World Synergy Discusses Technology and Cloud in Cleveland

World Synergy was recently featured in Channelnomics on July 07, 2016.

Read more about his interview in the original article below:


MSP Road Trip: Cleveland, Ohio

Welcome to MSP Road Trip!

As our journey around the nation continues, this week we are hitting the shores of Lake Erie as we take a pit stop in Cleveland, Ohio.

While this once-hotbed of manufacturing may take the lead when it comes to rocking and rolling (it is, after all, home to the Rock and Roll Hall of Fame – how cool!), it’s not quite so at the forefront when it comes to cloud and bandwidth, says Michael Mack, of World Synergy.

“A huge, huge challenge to our region is big bandwidth and affordability in moving people to cloud and reliability,” Mack tells Channelnomics. “I don’t know if the pipe’s been laid enough for this area and that it’s cost effective. Everyone says ‘Yes, let’s go to the cloud, the cost makes sense’ and then you show them that besides the cost to go to the cloud, you also have the cost associated with staying in the cloud and then that becomes prohibitive.”

Mack says that as you get closer to downtown Cleveland, you can get decently priced bandwidth, but as you get out to the suburbs, it starts to get expensive. He adds that with the “sprawling community” Cleveland has, decent bandwidth is just starting to “make it out to some of the suburbs”.

To try and work on this, World Synergy has relationships with some of the local telcos, like AT&T, and uses those relationships to try and have a conversation about bandwidth. However, those conversations are often not that productive, Mack says.

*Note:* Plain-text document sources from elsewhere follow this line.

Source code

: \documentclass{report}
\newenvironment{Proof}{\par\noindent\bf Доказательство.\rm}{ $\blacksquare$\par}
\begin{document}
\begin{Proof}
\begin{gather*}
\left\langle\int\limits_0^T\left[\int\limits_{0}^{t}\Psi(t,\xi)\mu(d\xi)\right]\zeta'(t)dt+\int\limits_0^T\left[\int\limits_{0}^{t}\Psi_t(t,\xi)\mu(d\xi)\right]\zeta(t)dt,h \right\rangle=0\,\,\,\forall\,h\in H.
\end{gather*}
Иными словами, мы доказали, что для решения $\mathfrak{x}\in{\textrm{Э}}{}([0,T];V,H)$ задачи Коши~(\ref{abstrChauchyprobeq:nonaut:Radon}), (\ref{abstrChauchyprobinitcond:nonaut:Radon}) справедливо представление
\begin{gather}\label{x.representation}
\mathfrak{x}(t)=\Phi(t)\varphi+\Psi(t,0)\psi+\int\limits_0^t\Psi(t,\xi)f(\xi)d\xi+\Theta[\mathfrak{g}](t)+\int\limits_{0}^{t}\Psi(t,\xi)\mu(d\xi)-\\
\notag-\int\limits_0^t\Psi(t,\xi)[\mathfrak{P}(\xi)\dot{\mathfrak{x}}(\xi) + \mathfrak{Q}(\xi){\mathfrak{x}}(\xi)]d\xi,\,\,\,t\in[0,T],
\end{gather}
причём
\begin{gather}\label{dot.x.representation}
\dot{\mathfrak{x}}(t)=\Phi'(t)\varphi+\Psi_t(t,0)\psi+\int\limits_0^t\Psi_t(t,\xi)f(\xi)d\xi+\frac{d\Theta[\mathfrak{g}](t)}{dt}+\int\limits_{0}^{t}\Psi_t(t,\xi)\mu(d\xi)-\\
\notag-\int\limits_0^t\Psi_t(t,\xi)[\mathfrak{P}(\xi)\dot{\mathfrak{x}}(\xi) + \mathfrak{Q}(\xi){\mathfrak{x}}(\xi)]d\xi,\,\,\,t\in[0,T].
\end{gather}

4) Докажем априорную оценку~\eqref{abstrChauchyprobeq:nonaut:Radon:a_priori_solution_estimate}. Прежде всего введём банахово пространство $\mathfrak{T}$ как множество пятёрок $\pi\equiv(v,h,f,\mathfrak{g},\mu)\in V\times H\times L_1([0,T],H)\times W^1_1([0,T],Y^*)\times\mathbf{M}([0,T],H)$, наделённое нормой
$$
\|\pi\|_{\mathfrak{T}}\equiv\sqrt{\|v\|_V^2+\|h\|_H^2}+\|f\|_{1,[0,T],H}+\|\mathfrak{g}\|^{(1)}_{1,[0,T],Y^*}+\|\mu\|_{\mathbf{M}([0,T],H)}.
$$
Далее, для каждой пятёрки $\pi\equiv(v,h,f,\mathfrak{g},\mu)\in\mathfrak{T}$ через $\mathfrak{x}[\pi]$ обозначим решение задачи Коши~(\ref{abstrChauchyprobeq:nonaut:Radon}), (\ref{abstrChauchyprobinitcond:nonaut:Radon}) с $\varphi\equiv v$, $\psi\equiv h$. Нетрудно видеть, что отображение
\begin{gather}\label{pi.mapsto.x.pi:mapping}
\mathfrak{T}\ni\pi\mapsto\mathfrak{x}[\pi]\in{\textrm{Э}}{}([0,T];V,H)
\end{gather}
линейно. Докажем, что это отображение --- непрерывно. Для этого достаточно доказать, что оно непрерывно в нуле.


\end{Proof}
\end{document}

“Every time we have a conversation about needing fiber, it comes out ‘Oh, we need to build out, and there’s a cost associated with the build out’. No one wants to pay for the build out. The customer doesn’t want to pay for it and, of course, you have to sign a five-year agreement. After that you usually get some decent pricing, but it is still cost prohibitive for us in a lot of areas, so that’s a big challenge.”

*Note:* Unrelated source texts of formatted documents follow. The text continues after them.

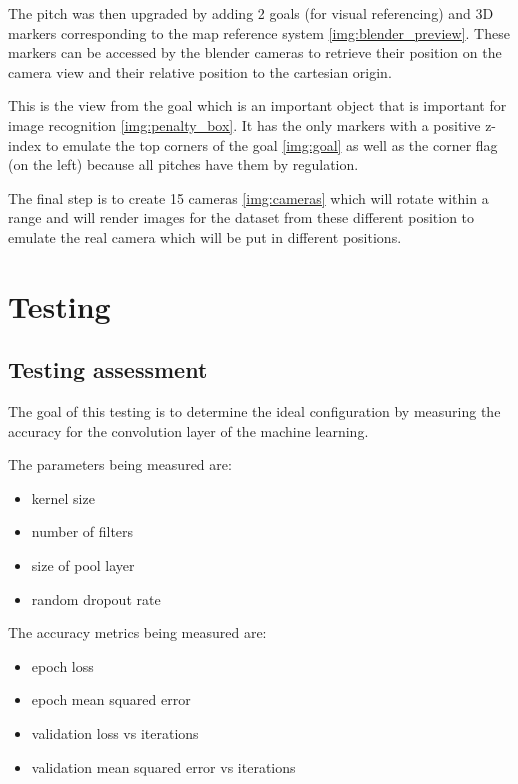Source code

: \documentclass[
    11pt,
    oneside
]{report}
\begin{document}
The pitch was then upgraded by adding 2 goals (for visual referencing) and 3D markers corresponding to the map reference system \ref{img:blender_preview}. These markers can be accessed by the blender cameras to retrieve their position on the camera view and their relative position to the cartesian origin.



This is the view from the goal which is an important object that is important for image recognition \ref{img:penalty_box}. It has the only markers with a positive z-index to emulate the top corners of the goal \ref{img:goal} as well as the corner flag (on the left) because all pitches have them by regulation.



The final step is to create 15 cameras \ref{img:cameras} which will rotate within a range and will render images for the dataset from these different position to emulate the real camera which will be put in different positions.





\chapter{Testing}



\section{Testing assessment}


The goal of this testing is to determine the ideal configuration by measuring the accuracy for the convolution layer of the machine learning.

The parameters being measured are:
\begin{itemize}
    \item
      kernel size
    \item
      number of filters
    \item
      size of pool layer
    \item
      random dropout rate
\end{itemize}


The accuracy metrics being measured are:
\begin{itemize}
    \item
        epoch loss
    \item
        epoch mean squared error
    \item
        validation loss vs iterations
    \item
        validation mean squared error vs iterations
\end{itemize}
\end{document}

On top of this, getting customers to fully understand what cloud means adds to the cost challenge for a Cleveland MSP.

“Everybody talks about the cloud, but the challenge that we have is getting it across to our customers that the cloud doesn’t solve all problems. It definitely solves some really big ones, but it doesn’t solve all problems,” Mack says.

“And having that conversation with the leader of that organization that we’re going to do it and we’re going to make some wholesale changes, but they are still going to need some maintenance and management and controls in place to make sure it doesn’t get out of control and their costs don’t get out of control, doesn’t necessarily make sense for them yet.”

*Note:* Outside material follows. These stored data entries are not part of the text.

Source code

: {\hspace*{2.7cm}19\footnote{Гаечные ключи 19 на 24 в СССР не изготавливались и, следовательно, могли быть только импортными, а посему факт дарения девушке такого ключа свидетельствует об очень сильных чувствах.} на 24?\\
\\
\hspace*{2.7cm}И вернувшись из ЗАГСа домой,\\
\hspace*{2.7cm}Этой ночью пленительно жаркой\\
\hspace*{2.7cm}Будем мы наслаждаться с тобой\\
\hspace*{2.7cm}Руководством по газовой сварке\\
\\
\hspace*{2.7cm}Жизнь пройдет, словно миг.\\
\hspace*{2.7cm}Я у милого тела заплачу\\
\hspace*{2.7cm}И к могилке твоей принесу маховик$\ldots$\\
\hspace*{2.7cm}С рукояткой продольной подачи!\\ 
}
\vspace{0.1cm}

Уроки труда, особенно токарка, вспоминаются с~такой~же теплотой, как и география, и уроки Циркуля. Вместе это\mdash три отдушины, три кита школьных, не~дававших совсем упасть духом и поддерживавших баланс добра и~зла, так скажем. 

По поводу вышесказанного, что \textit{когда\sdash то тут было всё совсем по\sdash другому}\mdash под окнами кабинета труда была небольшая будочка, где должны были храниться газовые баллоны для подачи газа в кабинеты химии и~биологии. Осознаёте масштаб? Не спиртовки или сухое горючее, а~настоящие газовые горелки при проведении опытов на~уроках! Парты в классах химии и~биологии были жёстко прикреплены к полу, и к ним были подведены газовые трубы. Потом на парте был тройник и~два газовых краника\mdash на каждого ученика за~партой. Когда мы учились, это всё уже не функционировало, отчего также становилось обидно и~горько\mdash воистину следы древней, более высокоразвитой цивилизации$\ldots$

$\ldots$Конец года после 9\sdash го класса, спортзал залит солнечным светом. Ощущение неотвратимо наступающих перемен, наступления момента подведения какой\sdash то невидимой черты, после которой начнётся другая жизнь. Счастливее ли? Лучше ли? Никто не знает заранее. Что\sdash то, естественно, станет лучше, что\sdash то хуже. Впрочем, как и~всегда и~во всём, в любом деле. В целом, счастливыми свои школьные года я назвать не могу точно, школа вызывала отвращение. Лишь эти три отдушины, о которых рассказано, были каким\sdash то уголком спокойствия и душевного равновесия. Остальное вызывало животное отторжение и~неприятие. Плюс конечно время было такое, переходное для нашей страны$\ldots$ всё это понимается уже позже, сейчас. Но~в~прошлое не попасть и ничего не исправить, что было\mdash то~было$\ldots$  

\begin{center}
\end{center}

The important thing is getting customers to a strategy conversation, Mack says. That way they are much more likely to understand what cloud means for their business.

“Maybe they won’t get it right away, but over time they start to and it’s our responsibility to educate, and that’s always really the role we try to play,” he says.

But it is important to persist and work with Cleveland clients to help them stay focused on strategy and business planning around technology, despite its being “challenging to say the least”, Mack says.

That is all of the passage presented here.